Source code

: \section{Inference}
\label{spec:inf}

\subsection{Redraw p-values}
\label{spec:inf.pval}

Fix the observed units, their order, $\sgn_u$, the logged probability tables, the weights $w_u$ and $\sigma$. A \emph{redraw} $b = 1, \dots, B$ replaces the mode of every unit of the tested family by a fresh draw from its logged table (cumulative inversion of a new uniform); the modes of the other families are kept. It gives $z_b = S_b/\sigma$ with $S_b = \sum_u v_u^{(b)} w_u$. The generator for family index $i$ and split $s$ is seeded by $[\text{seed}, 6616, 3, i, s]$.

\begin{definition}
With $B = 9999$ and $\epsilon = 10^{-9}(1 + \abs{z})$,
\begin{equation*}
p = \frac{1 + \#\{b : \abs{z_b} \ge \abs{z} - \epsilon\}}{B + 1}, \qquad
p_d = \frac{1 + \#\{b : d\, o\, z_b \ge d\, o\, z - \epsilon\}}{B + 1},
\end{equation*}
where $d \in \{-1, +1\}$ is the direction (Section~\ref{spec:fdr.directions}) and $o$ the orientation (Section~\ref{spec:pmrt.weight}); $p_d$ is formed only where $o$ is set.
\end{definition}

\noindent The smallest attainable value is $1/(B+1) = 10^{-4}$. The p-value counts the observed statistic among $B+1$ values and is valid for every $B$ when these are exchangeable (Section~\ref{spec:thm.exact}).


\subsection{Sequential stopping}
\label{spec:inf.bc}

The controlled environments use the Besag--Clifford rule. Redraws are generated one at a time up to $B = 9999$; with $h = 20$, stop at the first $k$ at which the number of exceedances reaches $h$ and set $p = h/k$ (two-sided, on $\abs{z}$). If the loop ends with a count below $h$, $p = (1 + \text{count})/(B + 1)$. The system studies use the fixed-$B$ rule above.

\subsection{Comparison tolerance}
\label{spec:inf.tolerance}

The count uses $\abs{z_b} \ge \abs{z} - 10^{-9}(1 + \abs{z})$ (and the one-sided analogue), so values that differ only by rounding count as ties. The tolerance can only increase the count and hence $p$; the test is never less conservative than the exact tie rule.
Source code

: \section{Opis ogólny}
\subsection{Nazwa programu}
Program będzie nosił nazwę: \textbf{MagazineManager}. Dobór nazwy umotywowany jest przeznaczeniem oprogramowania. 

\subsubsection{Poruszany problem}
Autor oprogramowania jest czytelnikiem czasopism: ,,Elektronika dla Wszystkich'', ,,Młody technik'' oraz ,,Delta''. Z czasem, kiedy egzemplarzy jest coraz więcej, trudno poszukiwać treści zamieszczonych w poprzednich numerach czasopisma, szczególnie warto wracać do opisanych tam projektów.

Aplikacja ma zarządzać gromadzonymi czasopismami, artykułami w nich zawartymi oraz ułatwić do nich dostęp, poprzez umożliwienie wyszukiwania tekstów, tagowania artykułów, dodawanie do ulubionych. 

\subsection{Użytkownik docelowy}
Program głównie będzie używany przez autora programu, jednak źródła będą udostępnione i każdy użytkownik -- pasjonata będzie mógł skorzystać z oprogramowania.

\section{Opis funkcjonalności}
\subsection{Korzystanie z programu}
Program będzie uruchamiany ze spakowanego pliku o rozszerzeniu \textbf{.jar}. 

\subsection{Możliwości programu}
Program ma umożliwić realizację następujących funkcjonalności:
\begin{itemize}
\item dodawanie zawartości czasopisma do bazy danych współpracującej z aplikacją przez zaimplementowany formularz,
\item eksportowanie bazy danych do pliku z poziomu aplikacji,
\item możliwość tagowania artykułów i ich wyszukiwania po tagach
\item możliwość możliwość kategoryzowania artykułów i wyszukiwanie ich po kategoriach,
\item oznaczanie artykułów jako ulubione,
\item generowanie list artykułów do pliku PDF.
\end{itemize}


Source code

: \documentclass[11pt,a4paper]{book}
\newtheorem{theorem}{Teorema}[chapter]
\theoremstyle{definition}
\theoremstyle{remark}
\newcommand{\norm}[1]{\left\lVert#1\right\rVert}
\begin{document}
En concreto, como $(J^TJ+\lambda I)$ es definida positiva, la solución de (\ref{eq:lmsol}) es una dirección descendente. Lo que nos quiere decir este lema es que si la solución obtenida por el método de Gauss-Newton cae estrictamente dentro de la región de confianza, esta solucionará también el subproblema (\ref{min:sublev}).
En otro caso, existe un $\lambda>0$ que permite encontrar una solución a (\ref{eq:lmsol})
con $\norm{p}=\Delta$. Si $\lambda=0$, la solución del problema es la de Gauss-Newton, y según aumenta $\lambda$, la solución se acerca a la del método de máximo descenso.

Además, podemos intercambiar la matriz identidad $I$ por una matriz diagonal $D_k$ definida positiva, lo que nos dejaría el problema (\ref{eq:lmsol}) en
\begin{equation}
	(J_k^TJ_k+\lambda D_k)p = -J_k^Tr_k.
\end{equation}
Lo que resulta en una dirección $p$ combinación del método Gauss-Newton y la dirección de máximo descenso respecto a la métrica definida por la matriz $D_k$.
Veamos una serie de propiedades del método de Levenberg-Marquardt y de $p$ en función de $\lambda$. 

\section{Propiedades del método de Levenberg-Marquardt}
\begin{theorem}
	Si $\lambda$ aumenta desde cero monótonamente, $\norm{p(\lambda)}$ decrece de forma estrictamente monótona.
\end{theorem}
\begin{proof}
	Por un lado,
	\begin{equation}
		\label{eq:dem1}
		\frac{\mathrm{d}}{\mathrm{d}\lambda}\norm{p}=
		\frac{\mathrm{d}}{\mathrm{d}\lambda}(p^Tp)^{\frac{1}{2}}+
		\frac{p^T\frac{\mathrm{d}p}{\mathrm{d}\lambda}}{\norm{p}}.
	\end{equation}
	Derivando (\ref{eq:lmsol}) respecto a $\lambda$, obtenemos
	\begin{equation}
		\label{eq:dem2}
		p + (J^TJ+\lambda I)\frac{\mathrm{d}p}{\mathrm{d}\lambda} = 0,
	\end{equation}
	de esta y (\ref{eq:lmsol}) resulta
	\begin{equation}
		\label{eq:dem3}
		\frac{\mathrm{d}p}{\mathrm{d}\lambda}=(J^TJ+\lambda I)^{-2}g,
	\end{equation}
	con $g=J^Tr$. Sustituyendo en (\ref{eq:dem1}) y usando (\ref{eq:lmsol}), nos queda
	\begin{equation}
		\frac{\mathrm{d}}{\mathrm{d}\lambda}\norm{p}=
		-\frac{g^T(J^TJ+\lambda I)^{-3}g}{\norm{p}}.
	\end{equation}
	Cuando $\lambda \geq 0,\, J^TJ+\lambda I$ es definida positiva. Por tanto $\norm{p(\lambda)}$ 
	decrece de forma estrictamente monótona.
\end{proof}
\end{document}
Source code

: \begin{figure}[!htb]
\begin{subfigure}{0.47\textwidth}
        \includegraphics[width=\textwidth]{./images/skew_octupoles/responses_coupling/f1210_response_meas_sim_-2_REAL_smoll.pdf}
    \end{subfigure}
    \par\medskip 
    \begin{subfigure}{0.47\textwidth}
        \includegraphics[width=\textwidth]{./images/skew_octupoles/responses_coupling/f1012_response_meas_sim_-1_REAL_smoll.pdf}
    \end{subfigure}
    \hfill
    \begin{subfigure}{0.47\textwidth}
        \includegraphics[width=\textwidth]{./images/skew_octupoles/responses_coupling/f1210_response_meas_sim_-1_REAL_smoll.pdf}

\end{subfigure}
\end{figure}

_DIRECTIONS FOR THIS TASK_
Report how many lines of the records above contain the word "Marquardt", and give only that number.

_OUTPUT OF THE EXERCISE_
2